Me acordé del paso de Alí por Miami una noche en la que fui a un concierto de Pablo Milanés en Pembroke Pine, a 45 minutos de la playa. Pablo ya tenía 78 años, no podía caminar sin ayuda de otros, sufría de varias dolencias físicas y debía sostener su vida con base en tratamientos de sueros. Yo había asistido a otros conciertos de Pablo en los últimos cinco años en la Ciudad de México, y en todos el agravamiento de alguna enfermedad impidió que estuviera a gran altura. Sin embargo, aquella noche en Pembroke Pine, la quintaesencia de Miami se apoderó del autor de «Yolanda». Al día siguiente tenía que someterse a durísimas sesiones médicas. Sin embargo, cantó con una voz limpia y clara a lo largo de dos horas.
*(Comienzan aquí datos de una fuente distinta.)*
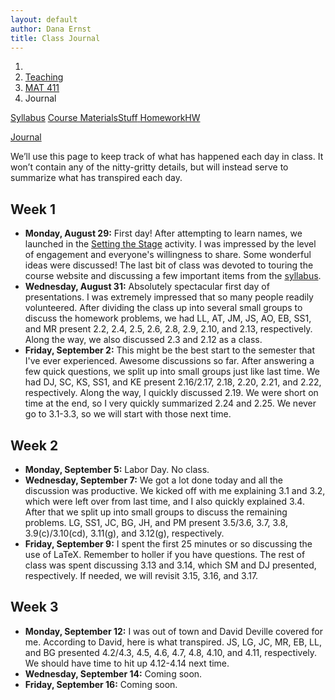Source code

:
 ```yaml
---
layout: default
author: Dana Ernst
title: Class Journal
---
```


<ol class="breadcrumb">
  <li><a href="/"><i class="fa fa-home"></i></a></li>
  <li><a href="/teaching/">Teaching</a></li>
  <li><a href="/teaching/mat411f16">MAT 411</a></li>
  <li class="active">Journal</li>
</ol>

<div class="row">
<div class="col-xs-12">
<div class="btn-group btn-group-justified">
<a class="btn btn-default btn-success" href="{{site.baseurl}}/teaching/mat411f16/syllabus/">Syllabus</a>

<a class="btn btn-default btn-primary" href="{{site.baseurl}}/teaching/mat411f16/materials/">
<span class="hidden-xs">Course Materials</span><span class="visible-xs">Stuff</span>
</a>

<a class="btn btn-default btn-warning" href="{{site.baseurl}}/teaching/mat411f16/homework/">
<span class="hidden-xs">Homework</span><span class="visible-xs">HW</span>
</a>

<a class="btn btn-default btn-info" href="{{site.baseurl}}/teaching/mat411f16/journal/">Journal</a>
</div>
</div>
</div>

We’ll use this page to keep track of what has happened each day in class. It won’t contain any of the nitty-gritty details, but will instead serve to summarize what has transpired each day.

## Week 1 ##

<ul class="fa-ul">
  <li><i class="fa-li fa fa-calendar-check-o"></i><b>Monday, August 29:</b> First day!  After attempting to learn names, we launched in the <a href="{{ site.baseurl }}/teaching/SettingTheStage.pdf">Setting the Stage</a> activity.  I was impressed by the level of engagement and everyone's willingness to share.  Some wonderful ideas were discussed! The last bit of class was devoted to touring the course website and discussing a few important items from the <a href="{{site.baseurl}}/teaching/mat411f16/syllabus/">syllabus</a>.</li>
  <li><i class="fa-li fa fa-calendar-check-o"></i><b>Wednesday, August 31:</b> Absolutely spectacular first day of presentations.  I was extremely impressed that so many people readily volunteered. After dividing the class up into several small groups to discuss the homework problems, we had LL, AT, JM, JS, AO, EB, SS1, and MR present 2.2, 2.4, 2.5, 2.6, 2.8, 2.9, 2.10, and 2.13, respectively.  Along the way, we also discussed 2.3 and 2.12 as a class.</li>
  <li><i class="fa-li fa fa-calendar-check-o"></i><b>Friday, September 2:</b> This might be the best start to the semester that I've ever experienced.  Awesome discussions so far. After answering a few quick questions, we split up into small groups just like last time.  We had DJ, SC, KS, SS1, and KE present 2.16/2.17, 2.18, 2.20, 2.21, and 2.22, respectively.  Along the way, I quickly discussed 2.19.  We were short on time at the end, so I very quickly summarized 2.24 and 2.25.  We never go to 3.1-3.3, so we will start with those next time.</li>
</ul>
<!--
<ul class="fa-ul">
  <li><i class="fa-li fa fa-calendar-check-o"></i><b>Monday, August 29:</b> First day!  After attempting to learn names, we launched in the <a href="{{ site.baseurl }}/teaching/SettingTheStage.pdf">Setting the Stage</a> activity.  I was impressed by the level of engagement and everyone's willingness to share.  Some wonderful ideas were discussed! The last bit of class was devoted to touring the course website and discussing a few important items from the <a href="{{site.baseurl}}/teaching/mat411f16/syllabus/">syllabus</a>.</li>
  <li><i class="fa-li fa fa-calendar-check-o"></i><b>Wednesday, January 20:</b> First day!  After attempting to learn names, we launched in the <a href="{{ site.baseurl }}/teaching/SettingTheStage.pdf">Setting the Stage</a> activity.  I was impressed by the level of engagement and everyone's willingness to share.  Some wonderful ideas were discussed! The last bit of class was devoted to touring the course website and discussing a few important items from the <a href="{{site.baseurl}}/teaching/mat411f16/syllabus/">syllabus</a>.</li>
  <li><i class="fa-li fa fa-calendar-check-o"></i><b>Friday, January 22:</b> Great first day of student presentations!  I was extremely impressed that so many people readily volunteered.  After answering a few quick questions about the syllabus, I spent a few minutes highlighting a few key features of Spinpossible.  Next, we had JK, GG, LF, IA, EO, KS, and ES present 2.2, 2.3, 2.4, 2.5, 2.6, 2.8, and 2.9, respectively.  I was really pleased with how the presentations went, both for the presenters and for the audience. We didn't get to 2.10-2.12.  We might come back to these on Monday.</li>
</ul> -->

## Week 2 ##

<ul class="fa-ul">
  <li><i class="fa-li fa fa-calendar-check-o"></i><b>Monday, September 5:</b> Labor Day. No class.</li>
  <li><i class="fa-li fa fa-calendar-check-o"></i><b>Wednesday, September 7:</b> We got a lot done today and all the discussion was productive.  We kicked off with me explaining 3.1 and 3.2, which were left over from last time, and I also quickly explained 3.4.  After that we split up into small groups to discuss the remaining problems.  LG, SS1, JC, BG, JH, and PM present 3.5/3.6, 3.7, 3.8, 3.9(c)/3.10(cd), 3.11(g), and 3.12(g), respectively.</li>
  <li><i class="fa-li fa fa-calendar-check-o"></i><b>Friday, September 9:</b> I spent the first 25 minutes or so discussing the use of LaTeX. Remember to holler if you have questions.  The rest of class was spent discussing 3.13 and 3.14, which SM and DJ presented, respectively.  If needed, we will revisit 3.15, 3.16, and 3.17.</li>
</ul>

## Week 3 ##

<ul class="fa-ul">
  <li><i class="fa-li fa fa-calendar-check-o"></i><b>Monday, September 12:</b> I was out of town and David Deville covered for me.  According to David, here is what transpired.  JS, LG, JC, MR, EB, LL, and BG presented 4.2/4.3, 4.5, 4.6, 4.7, 4.8, 4.10, and 4.11, respectively.  We should have time to hit up 4.12-4.14 next time.</li>
  <li><i class="fa-li fa fa-calendar-check-o"></i><b>Wednesday, September 14:</b> Coming soon.</li>
  <li><i class="fa-li fa fa-calendar-check-o"></i><b>Friday, September 16:</b> Coming soon.</li>
</ul>

<!--

## Week 4 ##

<ul class="fa-ul">
  <li><i class="fa-li fa fa-calendar-check-o"></i><b>Monday, February 8:</b> The major theme of the day was binary operations.  After a short discussion of where we are headed, MT presented 4.27/4.28.  Next, we had KG, KW, RV, RW, AM1, and EO presented 5.8, 5.9, 5.10, 5.11, 5.13, and 5.14, respectively.  EO's attempt at Theorem 5.14 was pretty close, but had some minor notational issues.  Nonetheless, I was impressed.</li>
  <li><i class="fa-li fa fa-calendar-check-o"></i><b>Wednesday, February 10:</b> The first few minutes of class were devoted to discussing the upcoming exam.  Next, we looked at some interesting errors on student work from Weekly Homework 1.  This took quite a bit of time, but I think it was worthwhile.  With the time we had left, BA, HG, and FT presented 5.16, 5.17, and 5.20, respectively.  There were a bunch of problems that we didn't get to. Andrew will be covering for me on Friday and he will pick up where we left off.</li>
  <li><i class="fa-li fa fa-calendar-check-o"></i><b>Friday, February 12:</b> Andrew covered for me while I was out of town.  According to his notes, MN, SW, LF, NW, ER, BS, EO, and GG presented 5.21, 5.23, 5.24, 5.25, 5.26, 5.27, 5.28, and 5.29, respectively.</li>
</ul>

## Week 5 ##

<ul class="fa-ul">
  <li><i class="fa-li fa fa-calendar-check-o"></i><b>Monday, February 15:</b> We chatted very briefly about the exam and then I spent a few minutes comparing solving equations in linear algebra to solving equations in the context of groups.  Next, we had CM, FT, AT, KF, RV, and KS present 5.30, 5.32, 5.33, 5.34, 5.35, and 5.37, respectively.  There were a few problems we didn't get to and students do not need to worry about these for the exams.</li>
  <li><i class="fa-li fa fa-calendar-check-o"></i><b>Wednesday, February 17:</b> The students took the in-class portion of Exam 1.</li>
  <li><i class="fa-li fa fa-calendar-check-o"></i><b>Friday, February 12:</b> After a quick discussion of the take-home portion of Exam 1, we took care of a few outstanding problems.  We had ES, SC, and IA present 5.38, 5.40, and 5.41, respectively.  Next, I spent a few minutes summarizing "the taxonomy of groups" and the phrase "up to isomorphism."  I then lectured over 5.39, 5.42, 5.43, and 5.45.  I'll continue lecturing until the take-home exam is due next week.</li>
</ul>

## Week 6 ##

<ul class="fa-ul">
  <li><i class="fa-li fa fa-calendar-check-o"></i><b>Monday, February 22:</b> After handing back the in-class portion of Exam 1, I launched into lecturing.  We picked up where we left off on Friday with a discussion of the taxonomy of groups and then continued on with the course notes.  I covered 5.46-5.51.</li>
  <li><i class="fa-li fa fa-calendar-check-o"></i><b>Wednesday, February 24:</b> We picked up where we left off. Theorem 5.53 was on Exam 1, so I talked about it very briefly.  Next, we carefully worked through 5.55-5.58.  We left 5.55(d) open with the intention of discussing it later.</li>
  <li><i class="fa-li fa fa-calendar-check-o"></i><b>Friday, February 26:</b> New room!  We moved into a room with more white board space, which makes me very happy.  I divided the class up into 6 small groups and each group was tasked with discussing one of 5.61, 5.62/5.67, 5.63, 5.64, 5.66, and 5.68.  For 10-15 minutes, I let each group discuss their proposed solution to the problem they were assigned. Next, each group's spokesperson discussed their group's solution.  We had AM2, BS, CS, and HG present 5.61, 5.62/5.67, 5.63, and 5.64, respectively.  CS's presentation of Theorem 5.63 was excellent.  We ran out of time and didn't get to discuss 5.66 and 5.68.  We'll likely skip discussing 5.68, but we will squeeze in 5.66 next time.</li>
</ul>

## Week 7 ##

<ul class="fa-ul">
  <li><i class="fa-li fa fa-calendar-check-o"></i><b>Monday, February 29:</b> I was a little out of it today, but had a lot of fun nonetheless.  Just like last time, we divided the class up into several small groups.  After the groups had a chance to work on their respective problems, I finally got around to discussing 5.56(d).  Next, KS walked us through 5.66, which was left over from last time.  The rest of the problems focused on subgroup lattices.  Problems 5.69, 5.70, 5.71, 5.72, 5.73, 5.74, and 5.76/5.77 were presented by GG, MT, SC, EO, RV, MT, and IA, respectively.  Along the way, I discussed 5.75.  Good day!</li>
  <li><i class="fa-li fa fa-calendar-check-o"></i><b>Wednesday, March 2:</b> Class began with me summarizing the homomorphic property and what it means. Next, we divvied up the class into several small groups to discuss problems from the homework.  After a few minutes we started discussing each group's proposed solution.  We had AW, AH, CL, ES, and CM present 5.80, 5.81(a), 5.81(bc), 5.82, and 5.83, respectively.  We didn't get through all of the problems, so we will start with those next time.</li>
  <li><i class="fa-li fa fa-calendar-check-o"></i><b>Friday, March 4:</b> We picked up where we left off.  LF, MN, RW, BA, and IA presented 5.84, 8.85, 5.87, and 5.89, respectively.  Along the way, I discussed 5.88.  This ticked off all the leftovers from last time and got us most of the way through the new problems.  I will discuss Problem 5.91 at the beginning of class next time.  We may end up skipping a discussion on Theorem 5.90.</li>
</ul>

## Week 8 ##

<ul class="fa-ul">
  <li><i class="fa-li fa fa-calendar-check-o"></i><b>Monday, March 7:</b> Today began with me discussing which theorems at the end of Chapter 5 required the function to be an isomorphism.  We will return to this issue in a couple chapters.  Next, we split the class up into seven small groups, each of which was tasked with discussing a particular homework problem.  ER, GG and KF, AT, and AM1 presented 6.3/6.4(abcdef), 6.4(ghijk)/6.5, 6.6, and 6.7, respectively.  Unfortunately, we didn't get to 6.8, 6.9, 6.10, and 6.11, which we will try to squeeze in next time.</li>
  <li><i class="fa-li fa fa-calendar-check-o"></i><b>Wednesday, March 9:</b> JK, AW, SC, ES, IA, and LF presented 6.8(b), 6.10, 6.11, 6.14, 6.16/6.17, and 6.18, respectively.  We'll do with 6.8(a) and 6.20 at the beginning of class next time.</li>
  <li><i class="fa-li fa fa-calendar-check-o"></i><b>Friday, March 11:</b> We finally got to Theorem 6.8(a), which SW presented.  EO also presented 6.20, which was another left over.  After doing these problems, we split up into small groups to tackle most of the problems from homework.  We had MT, RV, RW, AM2, MT, and BS present 6.21, 6.23, 6.28, 6.29, 6.30, and 6.31, respectively.  We'd handle 6.24-6.27 after spring break.</li>
</ul>

## Week 9 ##

<ul class="fa-ul">
  <li><i class="fa-li fa fa-calendar-check-o"></i><b>Monday, March 21:</b> I spent the whole class lecturing.  I picked up where we left off and covered material in the notes up to and including Corollary 6.36.  We started discussing Theorem 6.37 but ran out of time.</li>
  <li><i class="fa-li fa fa-calendar-check-o"></i><b>Wednesday, March 23:</b> After a quick chat about the upcoming exam, we divvied the class up into small groups to work on problems from the homework.  When we brought everyone back together, we had AM2, MN, KF, AT, NW, KG present 6.37, 6.38, 6.41, 6.40(a), 6.40(b), and 6.43, respectively.  Along the way, I discussed 6.39 and 6.42.  We'll wrap up 6.45, 6.46, 6.47, and 6.48 next time.</li>
  <li><i class="fa-li fa fa-calendar-check-o"></i><b>Friday, March 25:</b> It was a fairly busy and action-packed class.  After some discussion about moving the exam to Wednesday, we jumped right into tackling the problems that were left over from last time.  After an involved discussion about 6.45, CS and AH presented 6.46 and 6.47, respectively.  Then we quickly dispensed with 6.48.  Next, we cranked through all of Section 6.2.  We had MT, CM, IA, JK, AM, RV, and SC present 6.50, 6.51, 6.52, 6.53(a), 6.53(b), 6.53(c), and 6.54, respectively.</li>
</ul>

## Week 10 ##

<ul class="fa-ul">
  <li><i class="fa-li fa fa-calendar-check-o"></i><b>Monday, March 28:</b> As usual, we split up into several small groups and after a short period of time, we regrouped to discuss what each group came up with.  We had NW, CL, KG, KS, CM, SC, MT, ER, AT, and BA present 6.56, 6.57, 6.59, 6.60, 6.61, 6.62, 6.63, 6.64, 6.65, and 6.66, respectively.  This was a nice set of problems to do just before the exam.  It seemed like no one had any difficulty.</li>
  <li><i class="fa-li fa fa-calendar-check-o"></i><b>Wednesday, March 30:</b> The students took Exam 2.</li>
  <li><i class="fa-li fa fa-calendar-check-o"></i><b>Friday, April 1:</b> I lectured over Section 6.3.  In particular, I discussed 6.67, 6.68, 6.69, 6.70, 6.76, and 6.77.</li>
</ul>

## Week 11 ##

<ul class="fa-ul">
  <li><i class="fa-li fa fa-calendar-check-o"></i><b>Monday, April 4:</b> I continued lecturing over Section 6.3 of the course notes.  We covered 6.71-6.75, 6.78, 6.79.</li>
  <li><i class="fa-li fa fa-calendar-check-o"></i><b>Wednesday, April 6:</b> We accomplished a lot today! We had EO, CS, SC, AM1, ER, ES, and IA present 6.80, 6.81, 6.82, 6.83, 6.84, 6.85, and 6.86, respectively.</li>
  <li><i class="fa-li fa fa-calendar-check-o"></i><b>Friday, April 8:</b> Another busy day.  We had AW, KG, MT, MN, CL, RW, AH, and BA present 6.92, 6.95, 6.96/6.97, 6.100, 6.101, 6.102, 6.103, 6.104, respectively.  As a class, we also discussed 6.98 and 6.105.  As promised, I will send you a write up of the proof of Lemma 6.91.</li>
</ul>

## Week 12 ##

<ul class="fa-ul">
  <li><i class="fa-li fa fa-calendar-check-o"></i><b>Monday, April 11:</b> After some discussion of Exam 2 and grades, I talked for a bit about cosets.  Along the way, I completed 7.2, 7.3, 7.5, 7.6, and 7.7.  We also had SC and ES show us 7.4(ab) and 7.4(cd), respectively.</li>
  <li><i class="fa-li fa fa-calendar-check-o"></i><b>Wednesday, April 13:</b> After some discussion of cosets and Lagrange's Theorem, we launched into small groups discussing problems. We had KS, CL, IA, BS, MT, GG, RV, and AM2 present 7.8(1), 7.8(2), 7.8(3), 7.8(4), 7.18, 7.19, 7.21, and 7.22, respectively.  This is hard stuff and I'm really pleased with how things are going.</li>
  <li><i class="fa-li fa fa-calendar-check-o"></i><b>Friday, April 15:</b> We had SW, NW, LF, BA, AW, CM, and AM1 present 7.25, 7.26(a), 7.26(b), 7.27, 7.29, 7.30, and 7.31, respectively.  We didn't quite finish 7.31, so we'll start with that next time.</li>
</ul>

## Week 13 ##

<ul class="fa-ul">
  <li><i class="fa-li fa fa-calendar-check-o"></i><b>Monday, April 18:</b> We kicked off with me walking through the proof of Theorem 7.31, which provides an alternative for checking whether a subgroup is normal.  Next, we split into small groups to discuss most of the problems due today.  We had MN, KF, AT, AH, and MT share their group's proposed solutions to 8.6, 8.7, 8.8, 8.13, and 8.15, respectively.  We still have 8.10, 8.11, 8.16, 8.17, and 8.18 as outstanding.</li>
  <li><i class="fa-li fa fa-calendar-check-o"></i><b>Wednesday, April 20:</b> I was really impressed with how things went today.  After some discussion of 8.11 and 8.16, we split up into small groups as usual.  After a few minutes, we had ER, KF, HG, ES, EO, LF, and GG share solutions to 8.17, 8.18, 8.19, 8.20, 8.21, 8.22, and 8.25, respectively.  Theorem 8.10 is still outstanding, but we will tackle it on Friday.</li>
  <li><i class="fa-li fa fa-calendar-check-o"></i><b>Friday, April 22:</b> We finally wrote down a proof of Theorem 8.10 and then I lectured over quotient groups.</li>
</ul>

## Week 14 ##

<ul class="fa-ul">
  <li><i class="fa-li fa fa-calendar-check-o"></i><b>Monday, April 25:</b> The students took the in-class portion of Exam 3.</li>
  <li><i class="fa-li fa fa-calendar-check-o"></i><b>Wednesday, April 27:</b> At lightning speed, I lectured over Chapter 9: Homomorphisms and the First Isomorphism Theorems.</li>
  <li><i class="fa-li fa fa-calendar-check-o"></i><b>Friday, April 29:</b> One of our best days!  AM2, GG, EO, AM1, and CS presented 9.14/9.21, 9.15, 9.16, 9.22, and 9.23, respectively.  There are a few problems we didn't get to, but the conversations we had on the ones we did definitely made up for it.</li>
</ul>

## Week 15 ##

<ul class="fa-ul">
  <li><i class="fa-li fa fa-calendar-check-o"></i><b>Monday, May 2:</b> Our first day of discussing rings.  We were a bit all over the place, but I think folks learned a few things nonetheless.  We had CS, AH, SW, and JK discuss 10.8/10.15/10.16, 10.10, 10.17, and 10.18 respectively.</li>
  <li><i class="fa-li fa fa-calendar-check-o"></i><b>Wednesday, May 4:</b> After handing back the take-home portion of Exam 3, I lectured over 10.10, 10.25, 10.31, and 10.37.  We will do more of the same next time.</li>
  <li><i class="fa-li fa fa-calendar-check-o"></i><b>Friday, May 6:</b> Last day of class!  I'm going to miss this group of students.  After spending a little bit of time reflecting on the semester, I lectured (rather quickly) over the remaining content in Chapter 10.</li>
</ul> -->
Fue un espectáculo mágico en el que Pablo Milanés sacó su estuche de duendes, los echó en el escenario y la noche se llenó de maravillas, cuando cantó «Nostalgias»:
Todo se va
todo tiende a pasar
por el tiempo que nos señalan
para ver que al final del viaje
todo vuelve para comenzar.
Años de luz
inocencia y dolor
como estrellas que se cayeron
como un ciclo que nos hicieron
para el odio, para el amor.
Muero al vivir
resucito al pensar
desde aquello que un día soñé
los espejos que se me rompieron
los juguetes de mi amanecer.
Parecía un himno al Eternal Comeback, que era la sustancia del Miami que acogió a los exiliados cubanos y propició el surgimiento de Mohamed Alí. Un episodio clásico de Miami, la ciudad que endurecía a quienes pasaban por ella. Porque la energía de Miami iba siempre contigo, así como contaba Hemingway que, si tenías la suerte de haber vivido en París, luego París te acompañaba, fueras adonde fueras, el resto de tu vida. Por eso a Miami le perdonábamos sus excesos. Aquel sitio era lo que escribió Dave Kindred sobre Alí: «No podemos condenarlo, como no condenamos al arcoíris a que se disuelva en la oscuridad. Los arcoíris nacen de las tormentas eléctricas».
De mí también se había apropiado aquel ánimo, tanto como para provocarme violar una máxima de Hemingway: «Nunca escribas sobre un lugar hasta que estés lejos de él». Sin embargo, escribí sobre Miami en Miami, frente a una ventana, desde la que miraba a las iguanas dormitar bajo el sol en las riberas del canal de Normandy isles. A través del vano, escuchaba el graznido lastimero de las gaviotas en otoño, y aguardaba la llegada de las lluvias para ver nacer los mangos en el árbol que estaba junto a la claraboya del baño. En aquella ventana, esperaba mi Eternal Comeback.